Activity:
Within the entries below, the lines from the one with "### Overview" through the one with "Webinars. Any idea?" are to be set down exactly, both ends kept.

Material for this exercise:

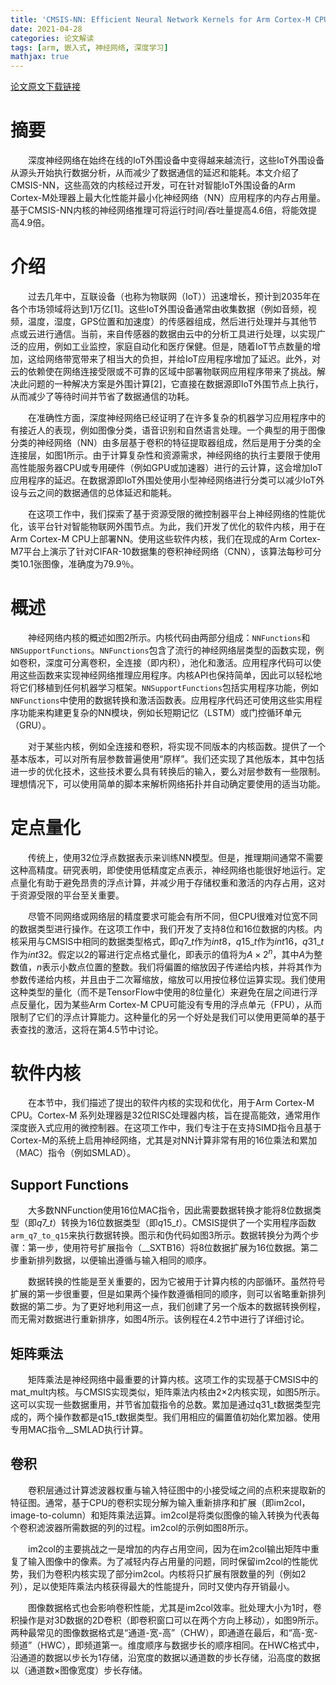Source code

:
 ```yaml
---
title: 'CMSIS-NN: Efficient Neural Network Kernels for Arm Cortex-M CPUs'
date: 2021-04-28
categories: 论文解读
tags: [arm, 嵌入式, 神经网络, 深度学习]
mathjax: true
---
```


[论文原文下载链接](https://cdn.jsdelivr.net/gh/stxw/stxw.github.io/documnets/papers/CMSIS-NN.pdf)

# 摘要

&emsp;&emsp;深度神经网络在始终在线的IoT外围设备中变得越来越流行，这些IoT外围设备从源头开始执行数据分析，从而减少了数据通信的延迟和能耗。本文介绍了CMSIS-NN，这些高效的内核经过开发，可在针对智能IoT外围设备的Arm Cortex-M处理器上最大化性能并最小化神经网络（NN）应用程序的内存占用量。基于CMSIS-NN内核的神经网络推理可将运行时间/吞吐量提高4.6倍，将能效提高4.9倍。


# 介绍

&emsp;&emsp;过去几年中，互联设备（也称为物联网（IoT））迅速增长，预计到2035年在各个市场领域将达到1万亿[1]。这些IoT外围设备通常由收集数据（例如音频，视频，温度，湿度，GPS位置和加速度）的传感器组成，然后进行处理并与其他节点或云进行通信。当前，来自传感器的数据由云中的分析工具进行处理，以实现广泛的应用，例如工业监控，家庭自动化和医疗保健。但是，随着IoT节点数量的增加，这给网络带宽带来了相当大的负担，并给IoT应用程序增加了延迟。此外，对云的依赖使在网络连接受限或不可靠的区域中部署物联网应用程序带来了挑战。解决此问题的一种解决方案是外围计算[2]，它直接在数据源即IoT外围节点上执行，从而减少了等待时间并节省了数据通信的功耗。

&emsp;&emsp;在准确性方面，深度神经网络已经证明了在许多复杂的机器学习应用程序中的有接近人的表现，例如图像分类，语音识别和自然语言处理。一个典型的用于图像分类的神经网络（NN）由多层基于卷积的特征提取器组成，然后是用于分类的全连接层，如图1所示。由于计算复杂性和资源需求，神经网络的执行主要限于使用高性能服务器CPU或专用硬件（例如GPU或加速器）进行的云计算，这会增加IoT应用程序的延迟。在数据源即IoT外围处使用小型神经网络进行分类可以减少IoT外设与云之间的数据通信的总体延迟和能耗。

&emsp;&emsp;在这项工作中，我们探索了基于资源受限的微控制器平台上神经网络的性能优化，该平台针对智能物联网外围节点。为此，我们开发了优化的软件内核，用于在Arm Cortex-M CPU上部署NN。使用这些软件内核，我们在现成的Arm Cortex-M7平台上演示了针对CIFAR-10数据集的卷积神经网络（CNN），该算法每秒可分类10.1张图像，准确度为79.9％。


# 概述

&emsp;&emsp;神经网络内核的概述如图2所示。内核代码由两部分组成：`NNFunctions`和`NNSupportFunctions`。`NNFunctions`包含了流行的神经网络层类型的函数实现，例如卷积，深度可分离卷积，全连接（即内积），池化和激活。应用程序代码可以使用这些函数来实现神经网络推理应用程序。内核API也保持简单，因此可以轻松地将它们移植到任何机器学习框架。`NNSupportFunctions`包括实用程序功能，例如`NNFunctions`中使用的数据转换和激活函数表。应用程序代码还可使用这些实用程序功能来构建更复杂的NN模块，例如长短期记忆（LSTM）或门控循环单元（GRU）。

&emsp;&emsp;对于某些内核，例如全连接和卷积，将实现不同版本的内核函数。提供了一个基本版本，可以对所有层参数普遍使用“原样”。我们还实现了其他版本，其中包括进一步的优化技术，这些技术要么具有转换后的输入，要么对层参数有一些限制。理想情况下，可以使用简单的脚本来解析网络拓扑并自动确定要使用的适当功能。


# 定点量化

&emsp;&emsp;传统上，使用32位浮点数据表示来训练NN模型。但是，推理期间通常不需要这种高精度。研究表明，即使使用低精度定点表示，神经网络也能很好地运行。定点量化有助于避免昂贵的浮点计算，并减少用于存储权重和激活的内存占用，这对于资源受限的平台至关重要。

&emsp;&emsp;尽管不同网络或网络层的精度要求可能会有所不同，但CPU很难对位宽不同的数据类型进行操作。在这项工作中，我们开发了支持8位和16位数据的内核。内核采用与CMSIS中相同的数据类型格式，即$q7\_t$作为$int8$，$q15\_t$作为$int16$，$q31\_t$作为$int32$。假定以2的幂进行定点格式量化，即表示的值将为$A \times 2^n$，其中$A$为整数值，$n$表示小数点位置的整数。我们将偏置的缩放因子传递给内核，并将其作为参数传递给内核，并且由于二次幂缩放，缩放可以用按位移位运算实现。我们使用这种类型的量化（而不是TensorFlow中使用的8位量化）来避免在层之间进行浮点反量化，因为某些Arm Cortex-M CPU可能没有专用的浮点单元（FPU），从而限制了它们的浮点计算能力。这种量化的另一个好处是我们可以使用更简单的基于表查找的激活，这将在第4.5节中讨论。


# 软件内核

&emsp;&emsp;在本节中，我们描述了提出的软件内核的实现和优化，用于Arm Cortex-M CPU。Cortex-M 系列处理器是32位RISC处理器内核，旨在提高能效，通常用作深度嵌入式应用的微控制器。在这项工作中，我们专注于在支持SIMD指令且基于Cortex-M的系统上启用神经网络，尤其是对NN计算非常有用的16位乘法和累加（MAC）指令（例如SMLAD）。

## Support Functions

&emsp;&emsp;大多数NNFunction使用16位MAC指令，因此需要数据转换才能将8位数据类型（即$q7\_t$）转换为16位数据类型（即$q15\_t$）。CMSIS提供了一个实用程序函数`arm_q7_to_q15`来执行数据转换。图示和伪代码如图3所示。数据转换分为两个步骤：第一步，使用符号扩展指令（__SXTB16）将8位数据扩展为16位数据。第二步重新排列数据，以便输出遵循与输入相同的顺序。

&emsp;&emsp;数据转换的性能是至关重要的，因为它被用于计算内核的内部循环。虽然符号扩展的第一步很重要，但是如果两个操作数遵循相同的顺序，则可以省略重新排列数据的第二步。为了更好地利用这一点，我们创建了另一个版本的数据转换例程，而无需对数据进行重新排序，如图4所示。该例程在4.2节中进行了详细讨论。

## 矩阵乘法

&emsp;&emsp;矩阵乘法是神经网络中最重要的计算内核。这项工作的实现基于CMSIS中的mat_mult内核。与CMSIS实现类似，矩阵乘法内核由2×2内核实现，如图5所示。这可以实现一些数据重用，并节省加载指令的总数。累加是通过q31_t数据类型完成的，两个操作数都是q15_t数据类型。我们用相应的偏置值初始化累加器。使用专用MAC指令__SMLAD执行计算。

## 卷积

&emsp;&emsp;卷积层通过计算滤波器权重与输入特征图中的小接受域之间的点积来提取新的特征图。通常，基于CPU的卷积实现分解为输入重新排序和扩展（即im2col，image-to-column）和矩阵乘法运算。im2col是将类似图像的输入转换为代表每个卷积滤波器所需数据的列的过程。im2col的示例如图8所示。

&emsp;&emsp;im2col的主要挑战之一是增加的内存占用空间，因为在im2col输出矩阵中重复了输入图像中的像素。为了减轻内存占用量的问题，同时保留im2col的性能优势，我们为卷积内核实现了部分im2col。内核将只扩展有限数量的列（例如2列），足以使矩阵乘法内核获得最大的性能提升，同时又使内存开销最小。

&emsp;&emsp;图像数据格式也会影响卷积性能，尤其是im2col效率。批处理大小为1时，卷积操作是对3D数据的2D卷积（即卷积窗口可以在两个方向上移动），如图9所示。两种最常见的图像数据格式是“通道-宽-高”（CHW），即通道在最后，和“高-宽-频道”（HWC），即频道第一。维度顺序与数据步长的顺序相同。在HWC格式中，沿通道的数据以步长为1存储，沿宽度的数据以通道数的步长存储，沿高度的数据以（通道数×图像宽度）步长存储。


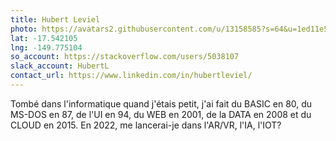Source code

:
 ```yaml
---
title: Hubert Leviel
photo: https://avatars2.githubusercontent.com/u/13158585?s=64&u=1ed11e593f9a518aa0ebd2ed7b35fdd444d74f25&v=4
lat: -17.542105
lng: -149.775104
so_account: https://stackoverflow.com/users/5038107
slack_account: HubertL
contact_url: https://www.linkedin.com/in/hubertleviel/
---
```

Tombé dans l'informatique quand j'étais petit, j'ai fait du BASIC en 80, du MS-DOS en 87, de l'UI en 94, du WEB en 2001, de la DATA en 2008 et du CLOUD en 2015. 
En 2022, me lancerai-je dans l'AR/VR, l'IA, l'IOT?
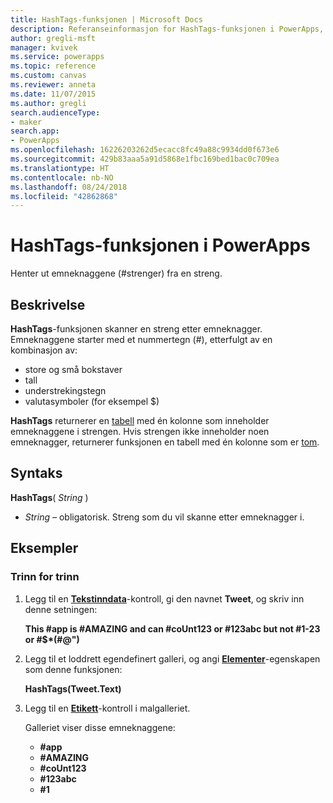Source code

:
 ```yaml
---
title: HashTags-funksjonen | Microsoft Docs
description: Referanseinformasjon for HashTags-funksjonen i PowerApps, inkludert syntaks og eksempler
author: gregli-msft
manager: kvivek
ms.service: powerapps
ms.topic: reference
ms.custom: canvas
ms.reviewer: anneta
ms.date: 11/07/2015
ms.author: gregli
search.audienceType:
- maker
search.app:
- PowerApps
ms.openlocfilehash: 16226203262d5ecacc8fc49a88c9934dd0f673e6
ms.sourcegitcommit: 429b83aaa5a91d5868e1fbc169bed1bac0c709ea
ms.translationtype: HT
ms.contentlocale: nb-NO
ms.lasthandoff: 08/24/2018
ms.locfileid: "42862868"
---
```

# <a name="hashtags-function-in-powerapps"></a>HashTags-funksjonen i PowerApps
Henter ut emneknaggene (#strenger) fra en streng.

## <a name="description"></a>Beskrivelse
**HashTags**-funksjonen skanner en streng etter emneknagger. Emneknaggene starter med et nummertegn (#), etterfulgt av en kombinasjon av:

* store og små bokstaver
* tall
* understrekingstegn
* valutasymboler (for eksempel $)

**HashTags** returnerer en [tabell](../working-with-tables.md) med én kolonne som inneholder emneknaggene i strengen.  Hvis strengen ikke inneholder noen emneknagger, returnerer funksjonen en tabell med én kolonne som er [tom](function-isblank-isempty.md).

## <a name="syntax"></a>Syntaks
**HashTags**( *String* )

* *String* – obligatorisk.  Streng som du vil skanne etter emneknagger i.

## <a name="examples"></a>Eksempler
### <a name="step-by-step"></a>Trinn for trinn
1. Legg til en **[Tekstinndata](../controls/control-text-input.md)**-kontroll, gi den navnet **Tweet**, og skriv inn denne setningen:
   
    **This #app is #AMAZING and can #coUnt123 or #123abc but not #1-23 or #$\*(#\@")**
2. Legg til et loddrett egendefinert galleri, og angi **[Elementer](../controls/properties-core.md)**-egenskapen som denne funksjonen:
   
    **HashTags(Tweet.Text)**
3. Legg til en **[Etikett](../controls/control-text-box.md)**-kontroll i malgalleriet.
   
    Galleriet viser disse emneknaggene:
   
   * **\#app**
   * **\#AMAZING**
   * **\#coUnt123**
   * **\#123abc**
   * **\#1**

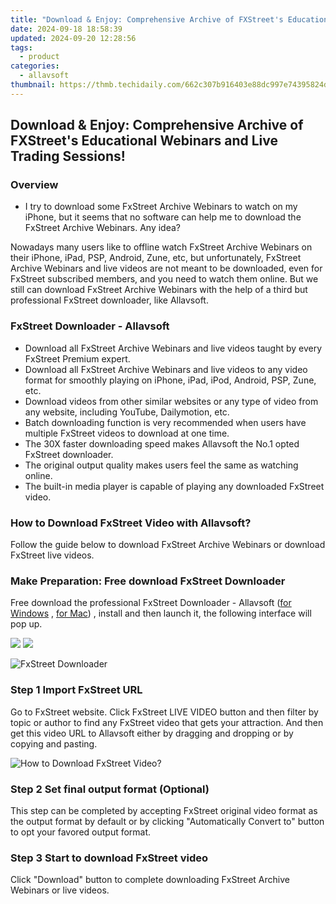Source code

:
```yaml
---
title: "Download & Enjoy: Comprehensive Archive of FXStreet's Educational Webinars and Live Trading Sessions!"
date: 2024-09-18 18:58:39
updated: 2024-09-20 12:28:56
tags:
  - product
categories:
  - allavsoft
thumbnail: https://thmb.techidaily.com/662c307b916403e88dc997e74395824da6bd2c6533fd74096afaf9205f685325.jpg
---
```


## Download & Enjoy: Comprehensive Archive of FXStreet's Educational Webinars and Live Trading Sessions!

### Overview

* I try to download some FxStreet Archive Webinars to watch on my iPhone, but it seems that no software can help me to download the FxStreet Archive Webinars. Any idea?

Nowadays many users like to offline watch FxStreet Archive Webinars on their iPhone, iPad, PSP, Android, Zune, etc, but unfortunately, FxStreet Archive Webinars and live videos are not meant to be downloaded, even for FxStreet subscribed members, and you need to watch them online. But we still can download FxStreet Archive Webinars with the help of a third but professional FxStreet downloader, like Allavsoft.

### FxStreet Downloader - Allavsoft

* Download all FxStreet Archive Webinars and live videos taught by every FxStreet Premium expert.
* Download all FxStreet Archive Webinars and live videos to any video format for smoothly playing on iPhone, iPad, iPod, Android, PSP, Zune, etc.
* Download videos from other similar websites or any type of video from any website, including YouTube, Dailymotion, etc.
* Batch downloading function is very recommended when users have multiple FxStreet videos to download at one time.
* The 30X faster downloading speed makes Allavsoft the No.1 opted FxStreet downloader.
* The original output quality makes users feel the same as watching online.
* The built-in media player is capable of playing any downloaded FxStreet video.

### How to Download FxStreet Video with Allavsoft?

Follow the guide below to download FxStreet Archive Webinars or download FxStreet live videos.

### Make Preparation: Free download FxStreet Downloader

Free download the professional FxStreet Downloader - Allavsoft ([for Windows](https://tools.techidaily.com/allavsoft/products/) , [for Mac](https://tools.techidaily.com/allavsoft/products/)) , install and then launch it, the following interface will pop up.

[![](https://www.allavsoft.com/how-to/../images/how-to/free-download-win.jpg)](https://tools.techidaily.com/allavsoft/products/) [![](https://www.allavsoft.com/how-to/../images/how-to/free-download-mac.jpg)](https://tools.techidaily.com/allavsoft/products/)

![FxStreet Downloader](https://www.allavsoft.com/how-to/../images/allavsoft/screen-shot-600.jpg)

### Step 1 Import FxStreet URL

Go to FxStreet website. Click FxStreet LIVE VIDEO button and then filter by topic or author to find any FxStreet video that gets your attraction. And then get this video URL to Allavsoft either by dragging and dropping or by copying and pasting.

![How to Download FxStreet Video?](https://www.allavsoft.com/how-to/../images/how-to/download-rtmp-video/download-rtmp-video.jpg)

### Step 2 Set final output format (Optional)

This step can be completed by accepting FxStreet original video format as the output format by default or by clicking "Automatically Convert to" button to opt your favored output format.

### Step 3 Start to download FxStreet video

Click "Download" button to complete downloading FxStreet Archive Webinars or live videos.

<ins class="adsbygoogle"
     style="display:block"
     data-ad-format="autorelaxed"
     data-ad-client="ca-pub-7571918770474297"
     data-ad-slot="1223367746"></ins>



<ins class="adsbygoogle"
     style="display:block"
     data-ad-client="ca-pub-7571918770474297"
     data-ad-slot="8358498916"
     data-ad-format="auto"
     data-full-width-responsive="true"></ins>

Solution to this problem:
### Overview

* I try to download some FxStreet Archive Webinars to watch on my iPhone, but it seems that no software can help me to download the FxStreet Archive Webinars. Any idea?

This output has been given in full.